- Dataset entries -
------------------------------
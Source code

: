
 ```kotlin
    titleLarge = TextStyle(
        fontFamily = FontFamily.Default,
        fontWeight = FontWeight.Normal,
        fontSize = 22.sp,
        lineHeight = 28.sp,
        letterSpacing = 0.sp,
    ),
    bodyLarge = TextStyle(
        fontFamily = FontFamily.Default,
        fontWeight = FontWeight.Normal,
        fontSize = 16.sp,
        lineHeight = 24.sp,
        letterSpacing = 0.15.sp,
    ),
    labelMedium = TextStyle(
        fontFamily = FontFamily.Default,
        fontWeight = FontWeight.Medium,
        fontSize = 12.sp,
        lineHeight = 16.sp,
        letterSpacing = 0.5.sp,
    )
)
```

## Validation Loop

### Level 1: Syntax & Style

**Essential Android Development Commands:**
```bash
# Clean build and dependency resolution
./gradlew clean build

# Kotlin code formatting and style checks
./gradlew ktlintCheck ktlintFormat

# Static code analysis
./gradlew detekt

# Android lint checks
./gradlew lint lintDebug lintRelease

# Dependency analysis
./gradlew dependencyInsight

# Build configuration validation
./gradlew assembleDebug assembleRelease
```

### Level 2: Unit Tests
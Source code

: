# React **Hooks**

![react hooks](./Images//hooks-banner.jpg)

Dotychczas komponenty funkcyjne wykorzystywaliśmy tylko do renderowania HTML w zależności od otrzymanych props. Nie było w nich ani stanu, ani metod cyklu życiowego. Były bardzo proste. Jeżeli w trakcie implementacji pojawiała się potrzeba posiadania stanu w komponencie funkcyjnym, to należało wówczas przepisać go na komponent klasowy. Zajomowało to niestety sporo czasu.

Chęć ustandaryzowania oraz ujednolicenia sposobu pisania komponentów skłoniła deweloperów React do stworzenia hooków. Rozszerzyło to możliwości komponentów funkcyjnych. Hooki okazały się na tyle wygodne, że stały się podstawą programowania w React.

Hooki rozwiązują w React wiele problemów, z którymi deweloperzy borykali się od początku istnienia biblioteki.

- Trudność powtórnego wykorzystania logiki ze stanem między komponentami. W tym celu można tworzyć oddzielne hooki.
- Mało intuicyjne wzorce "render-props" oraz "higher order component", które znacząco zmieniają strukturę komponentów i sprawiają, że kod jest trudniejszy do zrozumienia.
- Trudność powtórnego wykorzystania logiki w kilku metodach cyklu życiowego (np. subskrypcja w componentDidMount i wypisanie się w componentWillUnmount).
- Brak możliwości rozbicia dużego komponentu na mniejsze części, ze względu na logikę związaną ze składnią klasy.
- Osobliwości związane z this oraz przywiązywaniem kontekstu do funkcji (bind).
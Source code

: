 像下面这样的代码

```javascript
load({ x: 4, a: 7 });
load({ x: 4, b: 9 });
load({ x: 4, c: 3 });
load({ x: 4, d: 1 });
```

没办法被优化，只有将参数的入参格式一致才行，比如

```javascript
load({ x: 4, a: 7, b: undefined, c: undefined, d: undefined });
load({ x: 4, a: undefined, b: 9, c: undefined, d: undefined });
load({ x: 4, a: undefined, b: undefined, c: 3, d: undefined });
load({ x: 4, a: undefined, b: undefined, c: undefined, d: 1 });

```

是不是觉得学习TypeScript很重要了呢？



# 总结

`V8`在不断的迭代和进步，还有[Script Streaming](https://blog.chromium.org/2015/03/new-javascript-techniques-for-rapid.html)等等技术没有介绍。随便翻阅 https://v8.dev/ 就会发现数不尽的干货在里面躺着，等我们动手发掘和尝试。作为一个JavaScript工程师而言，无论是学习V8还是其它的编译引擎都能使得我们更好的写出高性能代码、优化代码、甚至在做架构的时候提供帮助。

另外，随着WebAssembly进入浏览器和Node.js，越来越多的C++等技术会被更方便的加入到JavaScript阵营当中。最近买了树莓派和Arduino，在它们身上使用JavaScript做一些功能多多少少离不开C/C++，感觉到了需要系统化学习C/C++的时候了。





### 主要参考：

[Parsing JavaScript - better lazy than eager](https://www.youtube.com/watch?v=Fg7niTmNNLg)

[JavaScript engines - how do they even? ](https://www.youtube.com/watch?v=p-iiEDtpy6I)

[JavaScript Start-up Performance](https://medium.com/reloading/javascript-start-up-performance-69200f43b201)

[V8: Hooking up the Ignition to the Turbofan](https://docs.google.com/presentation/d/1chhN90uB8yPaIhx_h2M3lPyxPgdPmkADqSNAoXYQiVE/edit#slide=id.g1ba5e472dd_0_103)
------------------------------
- Instructions for the task -
Repeat every entry above exactly, leaving nothing out.

- Solution below -
Source code

:
 ```kotlin
    titleLarge = TextStyle(
        fontFamily = FontFamily.Default,
        fontWeight = FontWeight.Normal,
        fontSize = 22.sp,
        lineHeight = 28.sp,
        letterSpacing = 0.sp,
    ),
    bodyLarge = TextStyle(
        fontFamily = FontFamily.Default,
        fontWeight = FontWeight.Normal,
        fontSize = 16.sp,
        lineHeight = 24.sp,
        letterSpacing = 0.15.sp,
    ),
    labelMedium = TextStyle(
        fontFamily = FontFamily.Default,
        fontWeight = FontWeight.Medium,
        fontSize = 12.sp,
        lineHeight = 16.sp,
        letterSpacing = 0.5.sp,
    )
)
```

## Validation Loop

### Level 1: Syntax & Style

**Essential Android Development Commands:**
```bash
# Clean build and dependency resolution
./gradlew clean build

# Kotlin code formatting and style checks
./gradlew ktlintCheck ktlintFormat

# Static code analysis
./gradlew detekt

# Android lint checks
./gradlew lint lintDebug lintRelease

# Dependency analysis
./gradlew dependencyInsight

# Build configuration validation
./gradlew assembleDebug assembleRelease
```

### Level 2: Unit Tests
Source code

:# React **Hooks**

![react hooks](./Images//hooks-banner.jpg)

Dotychczas komponenty funkcyjne wykorzystywaliśmy tylko do renderowania HTML w zależności od otrzymanych props. Nie było w nich ani stanu, ani metod cyklu życiowego. Były bardzo proste. Jeżeli w trakcie implementacji pojawiała się potrzeba posiadania stanu w komponencie funkcyjnym, to należało wówczas przepisać go na komponent klasowy. Zajomowało to niestety sporo czasu.

Chęć ustandaryzowania oraz ujednolicenia sposobu pisania komponentów skłoniła deweloperów React do stworzenia hooków. Rozszerzyło to możliwości komponentów funkcyjnych. Hooki okazały się na tyle wygodne, że stały się podstawą programowania w React.

Hooki rozwiązują w React wiele problemów, z którymi deweloperzy borykali się od początku istnienia biblioteki.

- Trudność powtórnego wykorzystania logiki ze stanem między komponentami. W tym celu można tworzyć oddzielne hooki.
- Mało intuicyjne wzorce "render-props" oraz "higher order component", które znacząco zmieniają strukturę komponentów i sprawiają, że kod jest trudniejszy do zrozumienia.
- Trudność powtórnego wykorzystania logiki w kilku metodach cyklu życiowego (np. subskrypcja w componentDidMount i wypisanie się w componentWillUnmount).
- Brak możliwości rozbicia dużego komponentu na mniejsze części, ze względu na logikę związaną ze składnią klasy.
- Osobliwości związane z this oraz przywiązywaniem kontekstu do funkcji (bind).
Source code

: 像下面这样的代码

```javascript
load({ x: 4, a: 7 });
load({ x: 4, b: 9 });
load({ x: 4, c: 3 });
load({ x: 4, d: 1 });
```

没办法被优化，只有将参数的入参格式一致才行，比如

```javascript
load({ x: 4, a: 7, b: undefined, c: undefined, d: undefined });
load({ x: 4, a: undefined, b: 9, c: undefined, d: undefined });
load({ x: 4, a: undefined, b: undefined, c: 3, d: undefined });
load({ x: 4, a: undefined, b: undefined, c: undefined, d: 1 });

```

是不是觉得学习TypeScript很重要了呢？



# 总结

`V8`在不断的迭代和进步，还有[Script Streaming](https://blog.chromium.org/2015/03/new-javascript-techniques-for-rapid.html)等等技术没有介绍。随便翻阅 https://v8.dev/ 就会发现数不尽的干货在里面躺着，等我们动手发掘和尝试。作为一个JavaScript工程师而言，无论是学习V8还是其它的编译引擎都能使得我们更好的写出高性能代码、优化代码、甚至在做架构的时候提供帮助。

另外，随着WebAssembly进入浏览器和Node.js，越来越多的C++等技术会被更方便的加入到JavaScript阵营当中。最近买了树莓派和Arduino，在它们身上使用JavaScript做一些功能多多少少离不开C/C++，感觉到了需要系统化学习C/C++的时候了。





### 主要参考：

[Parsing JavaScript - better lazy than eager](https://www.youtube.com/watch?v=Fg7niTmNNLg)

[JavaScript engines - how do they even? ](https://www.youtube.com/watch?v=p-iiEDtpy6I)

[JavaScript Start-up Performance](https://medium.com/reloading/javascript-start-up-performance-69200f43b201)

[V8: Hooking up the Ignition to the Turbofan](https://docs.google.com/presentation/d/1chhN90uB8yPaIhx_h2M3lPyxPgdPmkADqSNAoXYQiVE/edit#slide=id.g1ba5e472dd_0_103)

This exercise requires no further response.